Rule 17.Parties Plaintiff and Defendant; Capacity
Chapter IV: Parties · Not amended since adoption on record · Last verified July 14, 2026
Full Text of Rule 17
Plain-English Summary
Rule 17(a) requires an action to be prosecuted in the name of the party who holds the right being enforced. Certain representatives — an executor, administrator, guardian, bailee, trustee, someone who contracted for another's benefit, or a party a statute authorizes to sue — can bring the action in their own representative capacity without joining the person they represent. If a case is filed in the wrong party's name, the rule doesn't let that be fatal right away: the court gives a reasonable time, after the objection is raised, for the real party in interest to ratify the suit or be joined or substituted in, and once that happens the action is treated as if it had been brought correctly from the start.
Rule 17(b) sets a specific rule for subrogation cases, whether the subrogation arose by operation of law, assignment, loan receipt, or another route. If the subrogor no longer has any pecuniary interest in the claim, the action is brought in the subrogee's name alone; if the subrogor still has a pecuniary stake in it, both the subrogor and the subrogee must be named.
Rules 17(c) and (d) protect parties who can't fully represent themselves. A duly appointed representative — under Mississippi law or the law of another state or country — may sue or defend on behalf of an infant or a person under legal disability. When a defendant with a disability has no such representative, the court can appoint a guardian ad litem to protect that party's interest; the guardian must be a Mississippi resident, must file a consent and oath, and must give whatever bond the court requires, and the court can enter other orders as needed for the defendant's protection. The interest of someone not yet born or conceived can likewise get a guardian ad litem. An infant or incompetent plaintiff who has no appointed representative may instead sue through a next friend. When a guardian ad litem is needed, Rule 17(d) has the court appoint an attorney to the role and set a reasonable fee, which is then taxed as part of the costs of the action.
Rule 17(e) lets a public officer suing or being sued in an official capacity be described by title rather than personal name, though the court can still require the officer's name to be added to the case.
Frequently Asked Questions
What does it mean to sue in the name of the "real party in interest"?
It means the person who holds the substantive right at stake has to be the named party, though Rule 17(a) lets certain representatives — an executor, administrator, guardian, trustee, and similar roles — sue in their own representative capacity without joining the person they represent.

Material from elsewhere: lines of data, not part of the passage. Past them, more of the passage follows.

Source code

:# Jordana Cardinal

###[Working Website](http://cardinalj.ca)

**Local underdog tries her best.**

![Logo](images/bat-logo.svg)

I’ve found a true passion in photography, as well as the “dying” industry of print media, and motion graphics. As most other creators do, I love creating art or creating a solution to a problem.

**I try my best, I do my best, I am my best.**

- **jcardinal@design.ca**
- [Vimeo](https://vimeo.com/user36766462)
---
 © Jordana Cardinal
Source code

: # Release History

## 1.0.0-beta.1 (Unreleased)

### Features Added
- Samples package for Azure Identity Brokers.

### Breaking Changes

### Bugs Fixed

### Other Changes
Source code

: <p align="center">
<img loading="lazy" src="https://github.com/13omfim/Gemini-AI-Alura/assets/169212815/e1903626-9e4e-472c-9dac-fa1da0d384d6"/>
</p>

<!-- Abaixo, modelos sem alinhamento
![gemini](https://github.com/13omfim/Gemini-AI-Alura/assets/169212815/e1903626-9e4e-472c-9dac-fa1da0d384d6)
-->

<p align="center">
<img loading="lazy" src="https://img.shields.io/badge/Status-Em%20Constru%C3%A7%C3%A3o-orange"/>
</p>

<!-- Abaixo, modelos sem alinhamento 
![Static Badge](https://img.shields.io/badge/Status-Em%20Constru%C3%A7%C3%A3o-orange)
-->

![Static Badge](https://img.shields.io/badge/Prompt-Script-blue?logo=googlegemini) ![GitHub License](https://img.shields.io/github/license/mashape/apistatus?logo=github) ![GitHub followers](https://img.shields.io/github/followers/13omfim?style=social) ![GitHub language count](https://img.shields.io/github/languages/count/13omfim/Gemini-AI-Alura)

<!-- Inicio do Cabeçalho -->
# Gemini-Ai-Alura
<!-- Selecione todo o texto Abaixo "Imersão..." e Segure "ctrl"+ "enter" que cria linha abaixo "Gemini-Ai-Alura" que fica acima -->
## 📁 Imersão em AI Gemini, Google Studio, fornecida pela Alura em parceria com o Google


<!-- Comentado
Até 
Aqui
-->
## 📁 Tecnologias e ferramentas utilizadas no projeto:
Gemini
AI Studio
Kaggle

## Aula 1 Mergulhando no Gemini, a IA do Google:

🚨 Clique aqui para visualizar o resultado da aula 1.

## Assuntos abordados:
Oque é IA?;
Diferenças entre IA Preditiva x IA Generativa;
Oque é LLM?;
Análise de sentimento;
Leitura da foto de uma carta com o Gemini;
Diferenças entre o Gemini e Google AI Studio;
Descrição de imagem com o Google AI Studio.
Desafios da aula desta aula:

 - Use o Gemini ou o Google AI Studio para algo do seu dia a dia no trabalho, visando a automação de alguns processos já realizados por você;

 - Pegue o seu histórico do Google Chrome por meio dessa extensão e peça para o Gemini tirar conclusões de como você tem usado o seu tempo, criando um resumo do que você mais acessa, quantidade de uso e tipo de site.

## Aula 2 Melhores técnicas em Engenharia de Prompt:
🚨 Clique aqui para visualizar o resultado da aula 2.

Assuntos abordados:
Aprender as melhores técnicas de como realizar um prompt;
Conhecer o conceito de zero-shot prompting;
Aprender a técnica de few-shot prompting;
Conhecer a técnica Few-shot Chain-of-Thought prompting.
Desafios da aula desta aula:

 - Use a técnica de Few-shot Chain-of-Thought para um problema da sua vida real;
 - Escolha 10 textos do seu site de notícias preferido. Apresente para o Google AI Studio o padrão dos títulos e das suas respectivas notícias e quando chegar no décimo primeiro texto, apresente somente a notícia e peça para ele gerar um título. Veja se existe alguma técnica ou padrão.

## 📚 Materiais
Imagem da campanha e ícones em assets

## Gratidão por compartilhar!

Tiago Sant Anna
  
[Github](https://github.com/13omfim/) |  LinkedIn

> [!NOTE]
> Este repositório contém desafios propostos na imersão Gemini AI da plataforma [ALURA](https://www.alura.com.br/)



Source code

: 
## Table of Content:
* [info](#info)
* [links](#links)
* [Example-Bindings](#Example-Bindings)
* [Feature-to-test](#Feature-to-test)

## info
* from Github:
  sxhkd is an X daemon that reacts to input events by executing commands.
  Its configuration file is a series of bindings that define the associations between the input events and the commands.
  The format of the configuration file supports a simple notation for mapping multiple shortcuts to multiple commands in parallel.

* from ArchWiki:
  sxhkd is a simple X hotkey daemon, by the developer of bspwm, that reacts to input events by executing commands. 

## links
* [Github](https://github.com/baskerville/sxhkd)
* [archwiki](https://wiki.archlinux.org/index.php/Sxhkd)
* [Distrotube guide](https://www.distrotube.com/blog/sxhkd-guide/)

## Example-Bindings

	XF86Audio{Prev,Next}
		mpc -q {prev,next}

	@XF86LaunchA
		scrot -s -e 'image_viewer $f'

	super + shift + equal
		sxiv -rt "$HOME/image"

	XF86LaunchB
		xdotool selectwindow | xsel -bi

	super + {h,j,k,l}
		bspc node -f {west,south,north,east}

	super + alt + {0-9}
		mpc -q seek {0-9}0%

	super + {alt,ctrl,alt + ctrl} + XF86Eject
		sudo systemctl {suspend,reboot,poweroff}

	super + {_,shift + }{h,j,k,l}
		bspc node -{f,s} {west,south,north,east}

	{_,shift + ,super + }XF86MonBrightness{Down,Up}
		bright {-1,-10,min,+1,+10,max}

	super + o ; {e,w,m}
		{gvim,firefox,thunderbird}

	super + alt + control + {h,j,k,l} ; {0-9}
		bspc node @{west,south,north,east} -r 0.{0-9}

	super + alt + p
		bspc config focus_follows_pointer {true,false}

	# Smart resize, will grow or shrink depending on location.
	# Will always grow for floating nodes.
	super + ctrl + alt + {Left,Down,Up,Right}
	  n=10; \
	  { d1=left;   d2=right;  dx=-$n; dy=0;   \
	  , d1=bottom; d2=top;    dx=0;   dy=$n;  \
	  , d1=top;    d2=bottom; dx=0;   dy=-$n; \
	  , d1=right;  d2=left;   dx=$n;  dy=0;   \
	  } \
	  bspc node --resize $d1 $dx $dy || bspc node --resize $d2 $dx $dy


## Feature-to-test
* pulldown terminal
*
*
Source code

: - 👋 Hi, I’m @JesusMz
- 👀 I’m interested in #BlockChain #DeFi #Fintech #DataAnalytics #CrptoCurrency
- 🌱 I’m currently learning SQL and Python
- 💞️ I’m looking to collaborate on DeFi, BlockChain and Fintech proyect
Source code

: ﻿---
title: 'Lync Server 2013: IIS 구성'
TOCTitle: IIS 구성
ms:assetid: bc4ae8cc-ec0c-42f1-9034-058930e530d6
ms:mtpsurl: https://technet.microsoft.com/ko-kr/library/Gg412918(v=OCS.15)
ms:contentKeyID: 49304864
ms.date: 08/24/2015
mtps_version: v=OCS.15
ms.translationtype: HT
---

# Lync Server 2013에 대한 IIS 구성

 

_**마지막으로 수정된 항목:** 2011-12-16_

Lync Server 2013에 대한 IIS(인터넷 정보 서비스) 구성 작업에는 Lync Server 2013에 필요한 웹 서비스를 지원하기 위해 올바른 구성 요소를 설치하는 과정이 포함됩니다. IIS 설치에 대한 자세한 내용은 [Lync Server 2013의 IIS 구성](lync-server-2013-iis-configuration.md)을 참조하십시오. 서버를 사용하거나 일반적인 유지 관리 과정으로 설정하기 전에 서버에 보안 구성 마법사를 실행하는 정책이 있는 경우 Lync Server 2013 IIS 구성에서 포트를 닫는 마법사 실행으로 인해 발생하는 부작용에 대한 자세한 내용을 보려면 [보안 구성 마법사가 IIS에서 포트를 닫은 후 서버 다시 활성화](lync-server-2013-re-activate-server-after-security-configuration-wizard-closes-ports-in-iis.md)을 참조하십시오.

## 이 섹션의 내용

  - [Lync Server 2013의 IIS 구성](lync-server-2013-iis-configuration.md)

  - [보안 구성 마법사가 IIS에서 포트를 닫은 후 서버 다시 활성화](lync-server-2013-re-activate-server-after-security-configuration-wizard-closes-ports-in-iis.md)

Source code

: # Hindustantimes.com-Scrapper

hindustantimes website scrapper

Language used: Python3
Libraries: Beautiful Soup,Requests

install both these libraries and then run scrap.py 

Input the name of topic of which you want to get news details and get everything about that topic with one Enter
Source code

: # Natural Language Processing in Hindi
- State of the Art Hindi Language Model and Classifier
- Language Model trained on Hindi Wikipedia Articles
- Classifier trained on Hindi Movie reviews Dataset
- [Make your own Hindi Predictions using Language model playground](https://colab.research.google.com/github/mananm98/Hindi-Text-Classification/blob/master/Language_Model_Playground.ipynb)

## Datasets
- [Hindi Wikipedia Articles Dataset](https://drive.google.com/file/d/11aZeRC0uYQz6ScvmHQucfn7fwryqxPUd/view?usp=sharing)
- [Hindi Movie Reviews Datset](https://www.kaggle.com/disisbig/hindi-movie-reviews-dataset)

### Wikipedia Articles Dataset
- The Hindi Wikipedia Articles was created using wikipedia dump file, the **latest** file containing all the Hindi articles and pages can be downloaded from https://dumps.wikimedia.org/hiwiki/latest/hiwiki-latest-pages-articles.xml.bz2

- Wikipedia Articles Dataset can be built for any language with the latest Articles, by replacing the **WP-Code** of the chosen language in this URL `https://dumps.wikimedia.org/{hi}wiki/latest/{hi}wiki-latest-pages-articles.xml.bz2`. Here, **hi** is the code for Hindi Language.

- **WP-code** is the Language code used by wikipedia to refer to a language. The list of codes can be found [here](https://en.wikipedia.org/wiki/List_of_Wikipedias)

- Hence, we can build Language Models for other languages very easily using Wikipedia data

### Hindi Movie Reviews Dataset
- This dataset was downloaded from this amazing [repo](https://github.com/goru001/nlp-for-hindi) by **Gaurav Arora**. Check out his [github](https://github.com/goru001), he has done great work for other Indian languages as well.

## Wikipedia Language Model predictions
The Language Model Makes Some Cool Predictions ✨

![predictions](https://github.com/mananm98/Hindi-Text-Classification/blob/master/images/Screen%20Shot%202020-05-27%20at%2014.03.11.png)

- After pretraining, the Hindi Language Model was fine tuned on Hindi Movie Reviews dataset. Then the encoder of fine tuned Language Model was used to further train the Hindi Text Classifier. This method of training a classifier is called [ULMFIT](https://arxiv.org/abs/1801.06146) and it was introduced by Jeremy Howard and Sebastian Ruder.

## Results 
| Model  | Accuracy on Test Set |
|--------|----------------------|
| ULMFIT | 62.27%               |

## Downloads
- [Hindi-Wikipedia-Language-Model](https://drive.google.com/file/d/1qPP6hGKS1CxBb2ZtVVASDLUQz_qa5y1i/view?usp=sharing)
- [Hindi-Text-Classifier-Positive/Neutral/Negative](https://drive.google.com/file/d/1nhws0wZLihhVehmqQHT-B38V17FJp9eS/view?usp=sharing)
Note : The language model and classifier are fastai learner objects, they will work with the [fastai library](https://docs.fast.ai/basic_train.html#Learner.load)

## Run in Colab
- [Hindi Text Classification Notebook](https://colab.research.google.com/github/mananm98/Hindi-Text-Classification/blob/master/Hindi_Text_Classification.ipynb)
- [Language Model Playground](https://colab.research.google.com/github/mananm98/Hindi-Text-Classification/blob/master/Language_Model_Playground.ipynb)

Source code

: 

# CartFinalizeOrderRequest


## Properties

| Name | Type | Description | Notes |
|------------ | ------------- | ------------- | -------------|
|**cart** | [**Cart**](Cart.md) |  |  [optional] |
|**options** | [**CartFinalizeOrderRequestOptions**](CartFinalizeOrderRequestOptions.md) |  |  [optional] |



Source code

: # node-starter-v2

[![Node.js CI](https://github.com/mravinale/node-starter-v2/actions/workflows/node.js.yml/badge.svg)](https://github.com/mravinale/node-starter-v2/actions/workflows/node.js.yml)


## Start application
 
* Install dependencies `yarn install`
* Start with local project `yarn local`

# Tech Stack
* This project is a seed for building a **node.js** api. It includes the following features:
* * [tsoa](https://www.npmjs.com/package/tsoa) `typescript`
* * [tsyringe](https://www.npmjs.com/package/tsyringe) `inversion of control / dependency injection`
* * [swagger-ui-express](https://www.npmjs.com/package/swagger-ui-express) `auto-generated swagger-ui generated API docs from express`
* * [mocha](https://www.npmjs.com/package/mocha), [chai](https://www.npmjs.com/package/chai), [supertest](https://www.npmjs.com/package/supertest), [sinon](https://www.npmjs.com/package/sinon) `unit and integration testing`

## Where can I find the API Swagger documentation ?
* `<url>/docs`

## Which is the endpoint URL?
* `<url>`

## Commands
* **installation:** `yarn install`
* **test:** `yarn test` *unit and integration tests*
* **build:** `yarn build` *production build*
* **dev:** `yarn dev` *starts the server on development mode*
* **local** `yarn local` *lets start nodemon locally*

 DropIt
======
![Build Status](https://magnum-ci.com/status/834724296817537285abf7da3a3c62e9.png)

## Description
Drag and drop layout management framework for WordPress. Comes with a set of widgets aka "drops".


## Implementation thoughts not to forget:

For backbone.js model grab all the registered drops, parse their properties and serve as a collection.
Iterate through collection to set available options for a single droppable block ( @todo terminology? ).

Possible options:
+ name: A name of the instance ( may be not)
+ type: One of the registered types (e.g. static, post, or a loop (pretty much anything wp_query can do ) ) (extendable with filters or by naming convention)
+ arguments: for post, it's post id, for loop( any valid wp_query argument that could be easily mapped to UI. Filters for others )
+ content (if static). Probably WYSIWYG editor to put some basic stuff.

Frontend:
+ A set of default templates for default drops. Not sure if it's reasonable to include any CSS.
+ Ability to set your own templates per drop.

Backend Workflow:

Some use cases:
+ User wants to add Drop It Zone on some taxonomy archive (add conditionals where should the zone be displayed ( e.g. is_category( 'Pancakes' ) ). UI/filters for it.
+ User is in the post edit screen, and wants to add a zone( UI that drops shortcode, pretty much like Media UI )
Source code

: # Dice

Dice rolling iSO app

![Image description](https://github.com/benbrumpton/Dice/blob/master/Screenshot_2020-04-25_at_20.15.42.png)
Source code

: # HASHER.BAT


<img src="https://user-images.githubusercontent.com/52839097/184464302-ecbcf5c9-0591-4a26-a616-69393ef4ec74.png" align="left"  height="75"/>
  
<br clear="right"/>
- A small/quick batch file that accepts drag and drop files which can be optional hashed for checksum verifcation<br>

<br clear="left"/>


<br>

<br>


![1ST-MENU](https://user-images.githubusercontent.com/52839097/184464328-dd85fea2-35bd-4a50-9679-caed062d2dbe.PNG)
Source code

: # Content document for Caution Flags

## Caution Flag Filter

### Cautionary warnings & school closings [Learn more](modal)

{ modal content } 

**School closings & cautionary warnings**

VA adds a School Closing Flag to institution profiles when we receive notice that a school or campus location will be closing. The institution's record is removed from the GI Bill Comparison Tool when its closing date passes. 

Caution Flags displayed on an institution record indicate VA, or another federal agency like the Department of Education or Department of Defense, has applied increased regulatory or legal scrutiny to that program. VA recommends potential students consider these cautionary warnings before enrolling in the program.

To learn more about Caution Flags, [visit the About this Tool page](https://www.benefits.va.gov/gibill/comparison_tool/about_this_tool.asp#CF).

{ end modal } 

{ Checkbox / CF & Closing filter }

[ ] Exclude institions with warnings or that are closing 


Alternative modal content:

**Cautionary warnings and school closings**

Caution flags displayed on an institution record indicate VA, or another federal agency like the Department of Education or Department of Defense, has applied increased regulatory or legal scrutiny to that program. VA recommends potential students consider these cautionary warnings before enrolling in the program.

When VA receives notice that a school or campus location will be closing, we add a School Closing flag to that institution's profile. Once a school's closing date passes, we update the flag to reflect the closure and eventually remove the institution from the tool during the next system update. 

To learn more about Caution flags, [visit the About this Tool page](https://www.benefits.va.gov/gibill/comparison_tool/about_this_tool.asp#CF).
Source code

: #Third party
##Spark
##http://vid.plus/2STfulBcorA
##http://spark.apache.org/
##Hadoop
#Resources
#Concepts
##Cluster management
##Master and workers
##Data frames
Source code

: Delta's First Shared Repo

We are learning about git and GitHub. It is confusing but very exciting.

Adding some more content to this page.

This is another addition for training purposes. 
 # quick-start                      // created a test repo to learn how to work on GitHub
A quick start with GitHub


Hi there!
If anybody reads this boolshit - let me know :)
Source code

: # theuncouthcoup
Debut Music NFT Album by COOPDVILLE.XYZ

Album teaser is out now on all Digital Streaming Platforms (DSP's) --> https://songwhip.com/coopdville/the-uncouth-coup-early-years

What happens if a case gets filed in the wrong party's name?
Rule 17(a) doesn't allow dismissal on that ground right away. The court must give a reasonable time, after the issue is raised, for the real party in interest to ratify, join, or be substituted into the action, and once that happens the case is treated as if it had been brought in the correct name from the beginning.
In a subrogation case, whose name goes on the lawsuit?
It depends on the subrogor's remaining interest. Under Rule 17(b), if the subrogor no longer has any pecuniary interest in the claim, the subrogee sues alone; if the subrogor still has a pecuniary interest, both the subrogor and the subrogee must be named.
Who can represent a child or a person under a legal disability in a Mississippi lawsuit?
A representative already appointed under Mississippi or another jurisdiction's law may sue or defend on that person's behalf under Rule 17(c). If an unrepresented defendant has a disability, the court can appoint a Mississippi-resident guardian ad litem who files a consent and oath and posts any required bond; an unrepresented infant or incompetent plaintiff may instead sue through a next friend.
How is a guardian ad litem chosen and paid?
Rule 17(d) has the court appoint an attorney to serve as guardian ad litem and set a reasonable fee for that service, which is then taxed as part of the costs of the action.